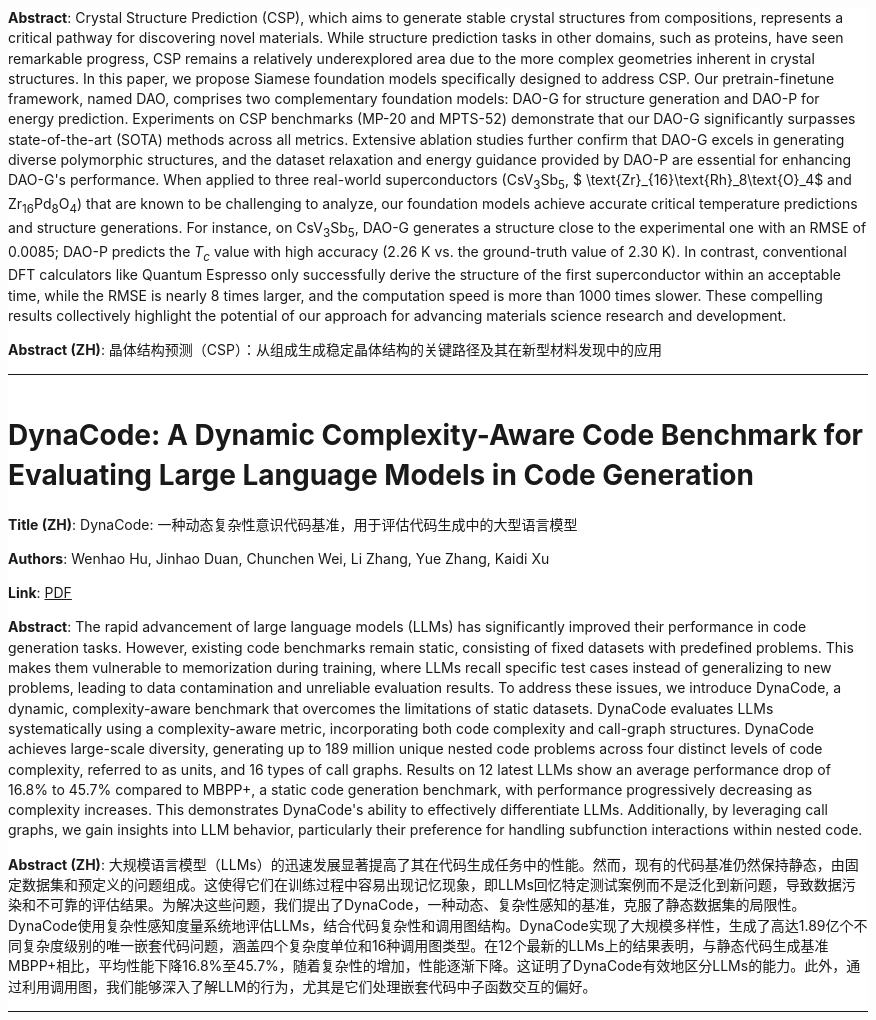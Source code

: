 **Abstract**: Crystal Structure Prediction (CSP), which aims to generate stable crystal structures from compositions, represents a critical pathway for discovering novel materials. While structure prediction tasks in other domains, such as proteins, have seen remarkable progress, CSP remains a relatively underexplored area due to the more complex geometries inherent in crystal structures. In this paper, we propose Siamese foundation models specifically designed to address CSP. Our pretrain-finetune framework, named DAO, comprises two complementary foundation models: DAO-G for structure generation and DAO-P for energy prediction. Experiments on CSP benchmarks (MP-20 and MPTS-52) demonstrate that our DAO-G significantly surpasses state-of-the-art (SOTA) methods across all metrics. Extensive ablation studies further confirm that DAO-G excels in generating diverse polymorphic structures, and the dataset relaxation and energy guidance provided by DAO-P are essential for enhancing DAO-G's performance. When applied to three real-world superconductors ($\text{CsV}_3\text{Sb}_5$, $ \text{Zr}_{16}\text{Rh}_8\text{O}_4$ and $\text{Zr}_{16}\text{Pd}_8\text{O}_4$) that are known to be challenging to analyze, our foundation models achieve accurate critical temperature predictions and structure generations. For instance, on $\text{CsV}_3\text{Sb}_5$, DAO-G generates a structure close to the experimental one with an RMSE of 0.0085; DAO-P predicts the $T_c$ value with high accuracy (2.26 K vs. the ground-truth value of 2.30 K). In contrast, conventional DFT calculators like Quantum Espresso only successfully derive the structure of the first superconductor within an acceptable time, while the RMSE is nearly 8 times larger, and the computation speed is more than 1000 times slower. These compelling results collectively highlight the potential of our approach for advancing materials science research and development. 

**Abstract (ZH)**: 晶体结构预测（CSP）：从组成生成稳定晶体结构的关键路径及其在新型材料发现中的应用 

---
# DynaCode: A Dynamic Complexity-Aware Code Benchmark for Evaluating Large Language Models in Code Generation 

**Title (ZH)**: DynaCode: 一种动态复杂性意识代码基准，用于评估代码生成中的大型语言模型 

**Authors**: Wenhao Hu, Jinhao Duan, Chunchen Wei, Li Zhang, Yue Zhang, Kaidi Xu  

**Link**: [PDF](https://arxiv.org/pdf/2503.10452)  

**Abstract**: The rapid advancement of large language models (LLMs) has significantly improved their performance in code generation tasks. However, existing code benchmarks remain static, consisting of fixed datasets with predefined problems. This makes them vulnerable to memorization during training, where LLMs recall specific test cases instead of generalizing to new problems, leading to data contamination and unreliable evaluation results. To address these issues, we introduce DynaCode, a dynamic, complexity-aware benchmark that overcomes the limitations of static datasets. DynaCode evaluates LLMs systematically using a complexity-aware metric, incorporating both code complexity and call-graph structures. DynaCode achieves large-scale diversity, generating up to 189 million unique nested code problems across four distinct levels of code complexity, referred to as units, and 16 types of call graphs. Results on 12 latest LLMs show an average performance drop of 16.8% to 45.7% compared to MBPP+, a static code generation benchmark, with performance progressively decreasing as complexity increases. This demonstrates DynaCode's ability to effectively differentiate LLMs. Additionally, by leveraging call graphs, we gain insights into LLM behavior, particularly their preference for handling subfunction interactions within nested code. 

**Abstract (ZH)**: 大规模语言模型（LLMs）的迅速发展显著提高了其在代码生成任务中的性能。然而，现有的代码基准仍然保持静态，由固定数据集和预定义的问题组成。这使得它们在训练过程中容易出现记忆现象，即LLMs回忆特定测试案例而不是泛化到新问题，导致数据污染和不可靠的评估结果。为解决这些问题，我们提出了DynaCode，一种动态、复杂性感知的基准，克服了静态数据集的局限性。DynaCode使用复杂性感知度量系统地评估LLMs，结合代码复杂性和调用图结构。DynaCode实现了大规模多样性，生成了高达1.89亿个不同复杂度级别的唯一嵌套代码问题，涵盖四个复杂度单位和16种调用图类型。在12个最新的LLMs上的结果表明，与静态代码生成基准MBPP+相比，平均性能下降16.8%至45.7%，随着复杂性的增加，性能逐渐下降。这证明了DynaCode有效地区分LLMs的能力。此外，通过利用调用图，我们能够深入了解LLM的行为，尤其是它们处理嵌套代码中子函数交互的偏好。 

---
----
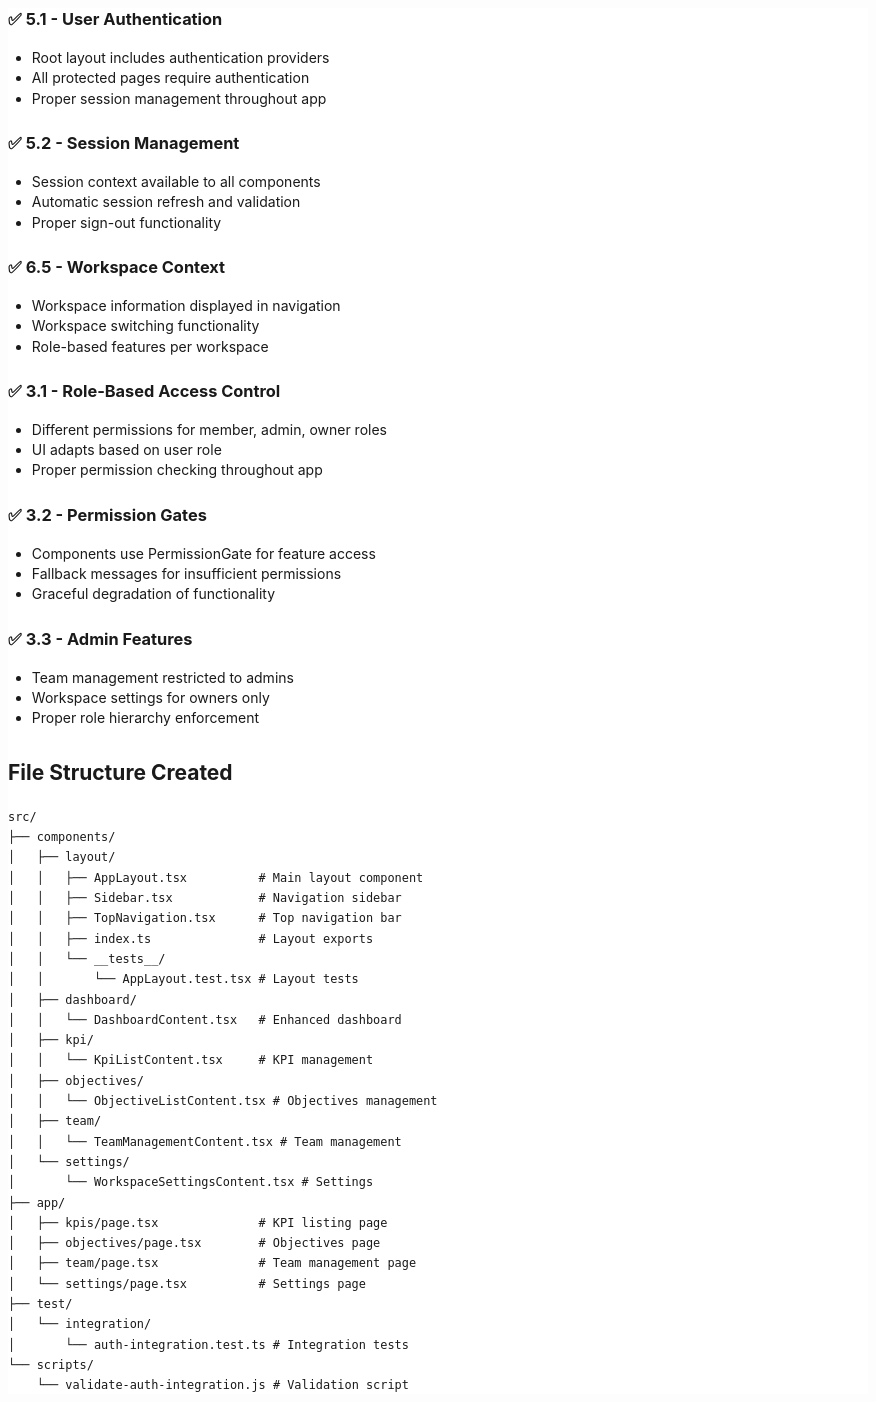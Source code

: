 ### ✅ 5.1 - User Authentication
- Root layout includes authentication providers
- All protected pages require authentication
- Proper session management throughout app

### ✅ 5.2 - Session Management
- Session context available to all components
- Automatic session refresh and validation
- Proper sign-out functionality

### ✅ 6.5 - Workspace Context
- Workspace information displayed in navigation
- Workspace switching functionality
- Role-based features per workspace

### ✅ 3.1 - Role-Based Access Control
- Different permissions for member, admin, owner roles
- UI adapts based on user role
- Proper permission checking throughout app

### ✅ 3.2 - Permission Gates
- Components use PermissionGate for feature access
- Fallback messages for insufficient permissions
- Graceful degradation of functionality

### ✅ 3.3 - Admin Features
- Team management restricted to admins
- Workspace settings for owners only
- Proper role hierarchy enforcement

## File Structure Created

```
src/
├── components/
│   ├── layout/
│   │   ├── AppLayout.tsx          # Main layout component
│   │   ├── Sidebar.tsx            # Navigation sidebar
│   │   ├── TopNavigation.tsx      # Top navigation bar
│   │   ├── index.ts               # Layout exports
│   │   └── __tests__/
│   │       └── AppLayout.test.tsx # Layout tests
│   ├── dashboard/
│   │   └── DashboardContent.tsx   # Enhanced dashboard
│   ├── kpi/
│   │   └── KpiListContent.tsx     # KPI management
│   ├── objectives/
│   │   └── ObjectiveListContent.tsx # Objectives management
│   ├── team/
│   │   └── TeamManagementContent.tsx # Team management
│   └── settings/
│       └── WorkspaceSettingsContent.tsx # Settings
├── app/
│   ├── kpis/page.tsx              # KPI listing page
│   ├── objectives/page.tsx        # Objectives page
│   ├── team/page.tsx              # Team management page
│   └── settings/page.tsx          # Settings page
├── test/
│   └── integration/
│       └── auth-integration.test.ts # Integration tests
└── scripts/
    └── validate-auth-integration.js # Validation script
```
----
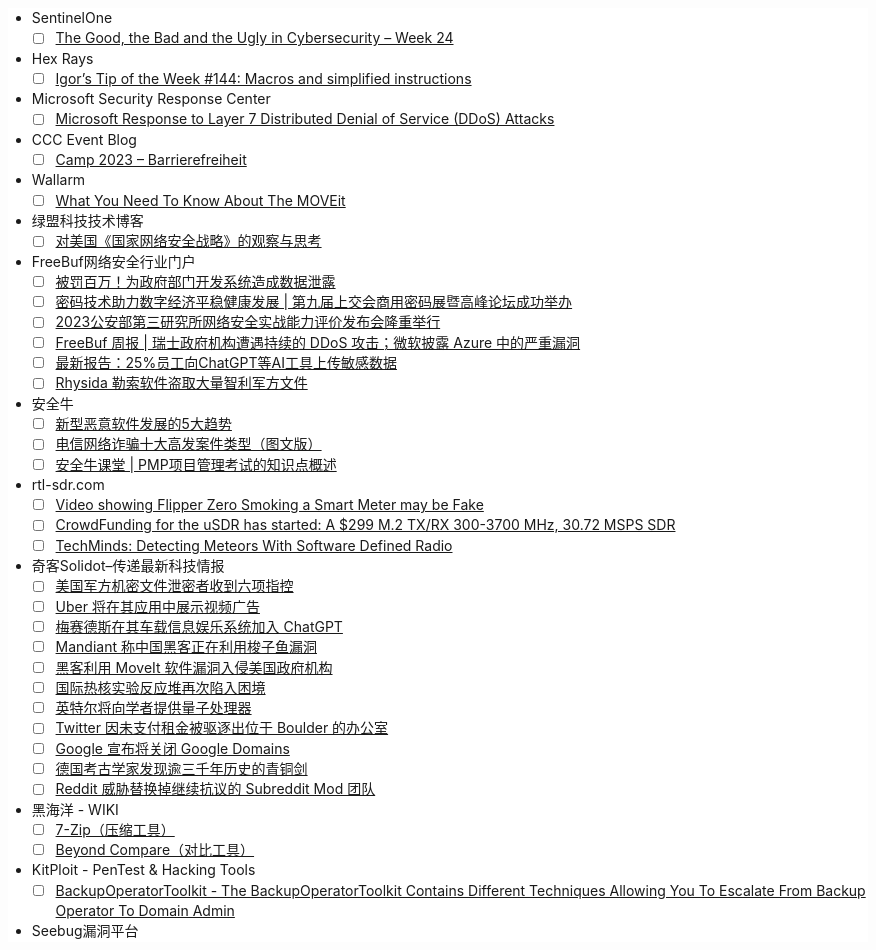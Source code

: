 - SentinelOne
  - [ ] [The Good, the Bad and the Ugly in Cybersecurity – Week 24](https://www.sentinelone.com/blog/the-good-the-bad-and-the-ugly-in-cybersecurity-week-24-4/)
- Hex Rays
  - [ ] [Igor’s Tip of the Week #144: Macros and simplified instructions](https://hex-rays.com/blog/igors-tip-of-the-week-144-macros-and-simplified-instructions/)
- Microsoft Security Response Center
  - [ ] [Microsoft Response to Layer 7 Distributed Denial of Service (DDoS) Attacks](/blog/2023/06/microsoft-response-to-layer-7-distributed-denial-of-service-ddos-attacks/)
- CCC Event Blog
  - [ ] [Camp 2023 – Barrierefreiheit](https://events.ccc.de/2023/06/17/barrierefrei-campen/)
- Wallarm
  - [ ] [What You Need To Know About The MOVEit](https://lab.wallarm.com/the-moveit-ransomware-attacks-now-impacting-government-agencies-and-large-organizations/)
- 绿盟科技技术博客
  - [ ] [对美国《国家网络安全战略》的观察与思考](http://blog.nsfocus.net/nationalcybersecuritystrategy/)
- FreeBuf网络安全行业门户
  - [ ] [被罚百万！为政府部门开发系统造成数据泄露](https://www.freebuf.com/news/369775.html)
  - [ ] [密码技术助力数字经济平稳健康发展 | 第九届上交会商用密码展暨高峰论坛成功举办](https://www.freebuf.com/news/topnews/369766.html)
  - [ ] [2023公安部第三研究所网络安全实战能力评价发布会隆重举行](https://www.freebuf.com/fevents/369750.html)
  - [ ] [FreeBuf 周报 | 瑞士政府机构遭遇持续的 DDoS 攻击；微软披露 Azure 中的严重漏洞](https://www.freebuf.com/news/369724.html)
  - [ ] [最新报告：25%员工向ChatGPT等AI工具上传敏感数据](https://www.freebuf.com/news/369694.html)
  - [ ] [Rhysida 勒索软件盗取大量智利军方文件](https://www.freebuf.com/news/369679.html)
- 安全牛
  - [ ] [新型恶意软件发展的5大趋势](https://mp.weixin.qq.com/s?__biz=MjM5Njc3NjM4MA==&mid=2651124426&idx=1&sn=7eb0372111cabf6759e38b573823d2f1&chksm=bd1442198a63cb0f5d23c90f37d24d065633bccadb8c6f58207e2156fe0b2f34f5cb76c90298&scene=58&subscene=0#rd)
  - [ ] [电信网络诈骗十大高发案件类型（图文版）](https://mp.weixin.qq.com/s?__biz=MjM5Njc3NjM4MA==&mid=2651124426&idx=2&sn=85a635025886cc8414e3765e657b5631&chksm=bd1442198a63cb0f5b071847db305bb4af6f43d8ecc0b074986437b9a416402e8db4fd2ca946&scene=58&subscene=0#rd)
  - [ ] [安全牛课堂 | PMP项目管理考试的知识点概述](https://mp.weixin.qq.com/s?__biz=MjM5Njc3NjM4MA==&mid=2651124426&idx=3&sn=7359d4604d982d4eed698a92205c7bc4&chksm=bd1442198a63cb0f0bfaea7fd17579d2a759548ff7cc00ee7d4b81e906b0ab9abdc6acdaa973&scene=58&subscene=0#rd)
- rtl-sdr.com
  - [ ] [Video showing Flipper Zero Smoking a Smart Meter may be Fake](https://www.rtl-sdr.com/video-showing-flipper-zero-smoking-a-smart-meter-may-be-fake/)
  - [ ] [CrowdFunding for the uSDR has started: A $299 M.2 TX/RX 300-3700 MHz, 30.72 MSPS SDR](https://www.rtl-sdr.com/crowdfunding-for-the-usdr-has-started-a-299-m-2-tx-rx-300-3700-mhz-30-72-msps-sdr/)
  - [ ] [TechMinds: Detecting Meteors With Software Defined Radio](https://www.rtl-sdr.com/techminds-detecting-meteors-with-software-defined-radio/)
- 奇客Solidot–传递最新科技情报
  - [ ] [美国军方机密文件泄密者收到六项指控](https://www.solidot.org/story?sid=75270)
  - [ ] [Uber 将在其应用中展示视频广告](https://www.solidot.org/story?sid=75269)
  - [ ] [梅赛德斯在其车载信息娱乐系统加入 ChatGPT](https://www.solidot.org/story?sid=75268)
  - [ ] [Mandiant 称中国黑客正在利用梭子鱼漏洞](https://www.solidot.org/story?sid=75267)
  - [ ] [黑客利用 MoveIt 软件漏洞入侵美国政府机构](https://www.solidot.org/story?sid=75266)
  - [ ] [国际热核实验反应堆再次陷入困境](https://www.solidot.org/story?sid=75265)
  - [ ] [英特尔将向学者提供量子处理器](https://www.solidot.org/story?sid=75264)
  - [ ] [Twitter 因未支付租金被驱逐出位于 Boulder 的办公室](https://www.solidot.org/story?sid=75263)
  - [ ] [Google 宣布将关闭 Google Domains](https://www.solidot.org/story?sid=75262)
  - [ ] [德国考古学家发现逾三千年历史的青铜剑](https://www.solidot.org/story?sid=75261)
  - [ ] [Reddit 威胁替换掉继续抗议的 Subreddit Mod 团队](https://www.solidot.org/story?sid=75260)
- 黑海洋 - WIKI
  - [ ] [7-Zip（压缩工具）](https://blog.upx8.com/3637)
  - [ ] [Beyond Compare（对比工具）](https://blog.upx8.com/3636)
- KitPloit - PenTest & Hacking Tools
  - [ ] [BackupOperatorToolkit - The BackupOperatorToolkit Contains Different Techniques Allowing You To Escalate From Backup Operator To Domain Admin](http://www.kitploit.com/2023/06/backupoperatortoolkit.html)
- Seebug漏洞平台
----
Requirement: Retype the portion of the data above that starts on the line with "[ ] [美国军方机密文件泄密者收到六项指控](https://www.solidot.org/story?sid=75270)" and finishes on the line with "- [ ] [Mandiant", including both of those lines.

Result below:
  - [ ] [美国军方机密文件泄密者收到六项指控](https://www.solidot.org/story?sid=75270)
  - [ ] [Uber 将在其应用中展示视频广告](https://www.solidot.org/story?sid=75269)
  - [ ] [梅赛德斯在其车载信息娱乐系统加入 ChatGPT](https://www.solidot.org/story?sid=75268)
  - [ ] [Mandiant 称中国黑客正在利用梭子鱼漏洞](https://www.solidot.org/story?sid=75267)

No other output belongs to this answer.